Korea University Ansan Hospital, Anam-dong Seongbuk-Gu, Seoul, Korea.
Arthroscopy. 2009 Sep;25(9):989-95. doi: 10.1016/j.arthro.2009.02.006. Epub 2009 Aug 7.
This article reports the biomechanical demonstration of a technique for transtibial posterior cruciate ligament (PCL) reconstruction using a soft-tissue graft with cross-pin fixation in the tibia and compares this with the biomechanical properties achieved with other methods.
We used 5 paired cadaveric knees and another 10 tibias. Soft-tissue grafts were randomized. The femoral side of the anterior cruciate ligament was fixed with a Bio-TransFix device (Arthrex, Naples, FL) (group I), and the tibial side of the PCL was fixed with a Bio-TransFix device (group II). In another 10 tibias, tibial fixations were performed by use of a bio-interference screw (group III). Biomechanical testing was carried out on a testing machine, and maximal failure load, stiffness, and displacement were analyzed. The lengths of the slots of the TransFix device (Arthrex) from the near cortex were measured to compare the proper length of the device.
Maximal mean failure loads in groups I, II, and III were 549.3 +/- 55.4 N, 570.8 +/- 96.9 N, and 371.3 +/- 106.2 N, respectively, showing a significant difference (P = .0003). Stiffnesses were 47.52 +/- 16.84 N/mm, 59.14 +/- 17.09 N/mm, and 27.60 +/- 16.73 N/mm, respectively, showing a significant difference (P = .01). Mean displacements were 19.99 +/- 5.79 mm, 19.09 +/- 8.51 mm, and 17.58 +/- 7.10 mm, respectively, showing no significant difference (P = .7535). The mean lengths of the slots of the TransFix device of the femurs and tibias were similar at 20.3 +/- 1.25 mm and 20.2 +/- 1.32 mm, respectively, showing no significant difference (P = .8637).

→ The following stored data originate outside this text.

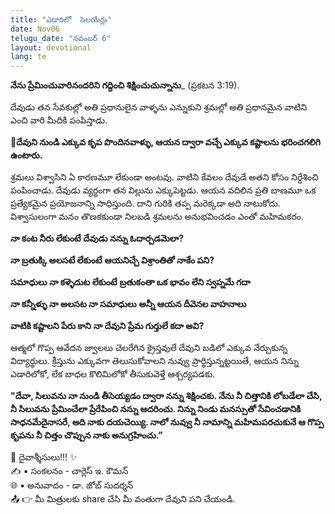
 ```yaml
---
title: "ఎడారిలో  సెలయేర్లు"
date: Nov06
telugu_date: "నవంబర్ 6"
layout: devotional
lang: te
---
```


**నేను ప్రేమించువారినందరిని గద్దించి శిక్షించుచున్నాను**_ (ప్రకటన 3:19).

దేవుడు తన సేవకుల్లో అతి ప్రధానులైన వాళ్ళను ఎన్నుకుని శ్రమల్లో అతి ప్రధానమైన వాటిని ఎంచి వారి మీదికి పంపిస్తాడు. 

**📖దేవుని నుండి ఎక్కువ కృప పొందినవాళ్ళు, ఆయన ద్వారా వచ్చే ఎక్కువ కష్టాలను భరించగలిగి ఉంటారు.**

 శ్రమలు విశ్వాసిని ఏ కారణమూ లేకుండా అంటవు. వాటిని కేవలం దేవుడే అతని కోసం నిర్దేశించి పంపించాడు. దేవుడు వ్యర్థంగా తన విల్లును ఎక్కుపెట్టడు. ఆయన వదిలిన ప్రతి బాణమూ ఒక ప్రత్యేకమైన ప్రయోజనాన్ని సాధిస్తుంది. దాని గురికి తప్ప మరెక్కడా అది నాటుకోదు. విశ్వాసులంగా మనం తొణకకుండా నిలబడి శ్రమలను అనుభవించడం ఎంతో మహిమకరం.

**నా కంట నీరు లేకుంటే**
**దేవుడు నన్ను ఓదార్చడమెలా?**

**నా బ్రతుక్కి అలసటే లేకుంటే**
**ఆయనిచ్చే విశ్రాంతితో నాకేం పని?**

**సమాధులు నా కళ్ళెదుట లేకుంటే**
**బ్రతుకంతా ఒక భావం లేని స్వప్నమే గదా**

**నా కన్నీళ్ళు నా అలసట నా సమాధులు**
**అన్నీ ఆయన దీవెనల వాహనాలు**

**వాటికి కష్టాలని పేరు కాని**
**నా దేవుని ప్రేమ గుర్తులే కదా అవి?**

ఆత్మలో గొప్ప ఆవేదన జ్వాలలు చెలరేగిన క్రైస్తవులే దేవుని బడిలో ఎక్కువ నేర్చుకున్న విద్యార్థులు. క్రీస్తును ఎక్కువగా తెలుసుకోవాలని నువ్వు ప్రార్థిస్తున్నట్టయితే, ఆయన నిన్ను ఎడారిలోకో, లేక బాధల కొలిమిలోకో తీసుకువెళ్తే ఆశ్చర్యపడకు.

**"దేవా, సిలువను నా నుండి తీసెయ్యడం ద్వారా నన్ను శిక్షించకు. నేను నీ చిత్తానికి లోబడేలా చేసి, నీ సిలువను ప్రేమించేలా ప్రేరేపించి నన్ను ఆదరించు. నిన్ను నిండు మనస్సుతో సేవించడానికి సాధనమేదైనాసరే, అది నాకు దయచెయ్యి. నాలో నువ్వు నీ నామాన్ని మహిమపరచుకునే ఆ గొప్ప కృపను నీ చిత్తం చొప్పున నాకు అనుగ్రహించు.”**

<div class="blessing">🙏 <span class="bless-text">దైవాశ్శీసులు!!!</span> ✨</div>

<div class="credit">✍️ <span class="credit-text">▪ సంకలనం - చార్లెస్ ఇ. కౌమన్</span></div>
<div class="credit">🌐 <span class="credit-text">▪ అనువాదం - డా. జోబ్ సుదర్శన్</span></div>


<div class="share">📤 👉 <span class="share-text">మీ మిత్రులకు share చేసి మీ వంతుగా దేవుని పని చేయండి.</span></div>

The transtibial technique by use of cross-pin tibial fixation with a Bio-TransFix device in PCL reconstruction provides stable fixation that is comparable to that achieved by use of conventional bio-interference screw fixation and femoral fixation in an anterior cruciate ligament reconstruction, an already well-established technique.
Biomechanically, tibial cross-pin fixation compares favorably with interference screw fixation and is useful when a graft is short. However, safety issues have not yet been resolved.

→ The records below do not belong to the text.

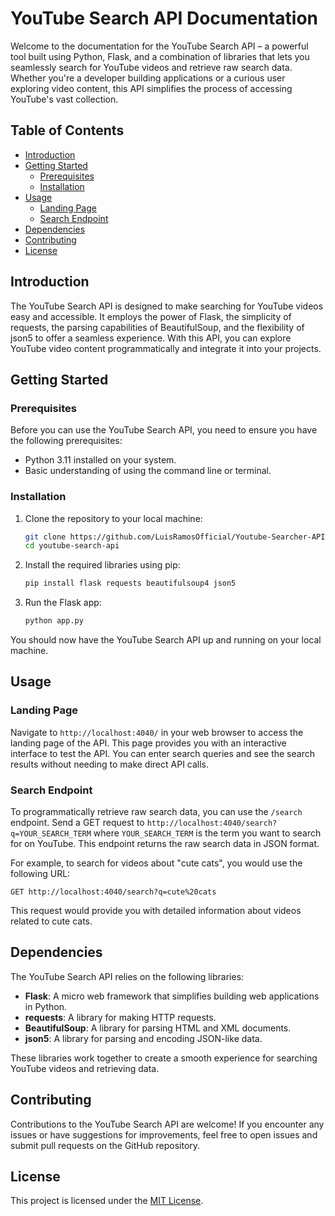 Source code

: # YouTube Search API Documentation

Welcome to the documentation for the YouTube Search API – a powerful tool built using Python, Flask, and a combination of libraries that lets you seamlessly search for YouTube videos and retrieve raw search data. Whether you're a developer building applications or a curious user exploring video content, this API simplifies the process of accessing YouTube's vast collection.

## Table of Contents

- [Introduction](#introduction)
- [Getting Started](#getting-started)
  - [Prerequisites](#prerequisites)
  - [Installation](#installation)
- [Usage](#usage)
  - [Landing Page](#landing-page)
  - [Search Endpoint](#search-endpoint)
- [Dependencies](#dependencies)
- [Contributing](#contributing)
- [License](#license)

## Introduction

The YouTube Search API is designed to make searching for YouTube videos easy and accessible. It employs the power of Flask, the simplicity of requests, the parsing capabilities of BeautifulSoup, and the flexibility of json5 to offer a seamless experience. With this API, you can explore YouTube video content programmatically and integrate it into your projects.

## Getting Started

### Prerequisites

Before you can use the YouTube Search API, you need to ensure you have the following prerequisites:

- Python 3.11 installed on your system.
- Basic understanding of using the command line or terminal.

### Installation

1. Clone the repository to your local machine:

   ```bash
   git clone https://github.com/LuisRamosOfficial/Youtube-Searcher-API.git
   cd youtube-search-api
   ```

2. Install the required libraries using pip:

   ```bash
   pip install flask requests beautifulsoup4 json5
   ```

3. Run the Flask app:

   ```bash
   python app.py
   ```

You should now have the YouTube Search API up and running on your local machine.

## Usage

### Landing Page

Navigate to `http://localhost:4040/` in your web browser to access the landing page of the API. This page provides you with an interactive interface to test the API. You can enter search queries and see the search results without needing to make direct API calls.

### Search Endpoint

To programmatically retrieve raw search data, you can use the `/search` endpoint. Send a GET request to `http://localhost:4040/search?q=YOUR_SEARCH_TERM` where `YOUR_SEARCH_TERM` is the term you want to search for on YouTube. This endpoint returns the raw search data in JSON format.

For example, to search for videos about "cute cats", you would use the following URL:

```http
GET http://localhost:4040/search?q=cute%20cats
```

This request would provide you with detailed information about videos related to cute cats.

## Dependencies

The YouTube Search API relies on the following libraries:

- **Flask**: A micro web framework that simplifies building web applications in Python.
- **requests**: A library for making HTTP requests.
- **BeautifulSoup**: A library for parsing HTML and XML documents.
- **json5**: A library for parsing and encoding JSON-like data.

These libraries work together to create a smooth experience for searching YouTube videos and retrieving data.

## Contributing

Contributions to the YouTube Search API are welcome! If you encounter any issues or have suggestions for improvements, feel free to open issues and submit pull requests on the GitHub repository.

## License

This project is licensed under the [MIT License](LICENSE).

本文报告了一种使用软组织移植物经胫骨后侧交叉韧带(PCL)重建的技术的生物力学演示,并将其与其他方法获得的生物力学特性进行了比较。
我们使用了 5 对配对的尸体膝关节和另外 10 个胫骨。随机选择软组织移植物。前交叉韧带的股骨侧用 Bio-TransFix 装置(Arthrex,那不勒斯,佛罗里达州)固定(I 组),PCL 的胫骨侧用 Bio-TransFix 装置固定(II 组)。在另外 10 个胫骨中,胫骨固定采用生物干扰螺钉(III 组)。在试验机上进行生物力学测试,分析最大失效载荷、刚度和位移。测量 TransFix 装置(Arthrex)的近皮质槽的长度,以比较装置的适当长度。
I、II 和 III 组的最大平均失效载荷分别为 549.3 ± 55.4 N、570.8 ± 96.9 N 和 371.3 ± 106.2 N,差异有统计学意义(P =.0003)。刚度分别为 47.52 ± 16.84 N/mm、59.14 ± 17.09 N/mm 和 27.60 ± 16.73 N/mm,差异有统计学意义(P =.01)。平均位移分别为 19.99 ± 5.79 mm、19.09 ± 8.51 mm 和 17.58 ± 7.10 mm,差异无统计学意义(P =.7535)。股骨和胫骨 TransFix 装置槽的平均长度相似,分别为 20.3 ± 1.25 mm 和 20.2 ± 1.32 mm,差异无统计学意义(P =.8637)。
PCL 重建中使用胫骨交叉钉固定的经胫骨技术提供了稳定的固定,与传统生物干扰螺钉固定和前交叉韧带重建中已经确立的股骨固定相当。
生物力学上,胫骨交叉钉固定与干扰螺钉固定相比具有优势,在移植物较短时很有用。然而,安全问题尚未解决。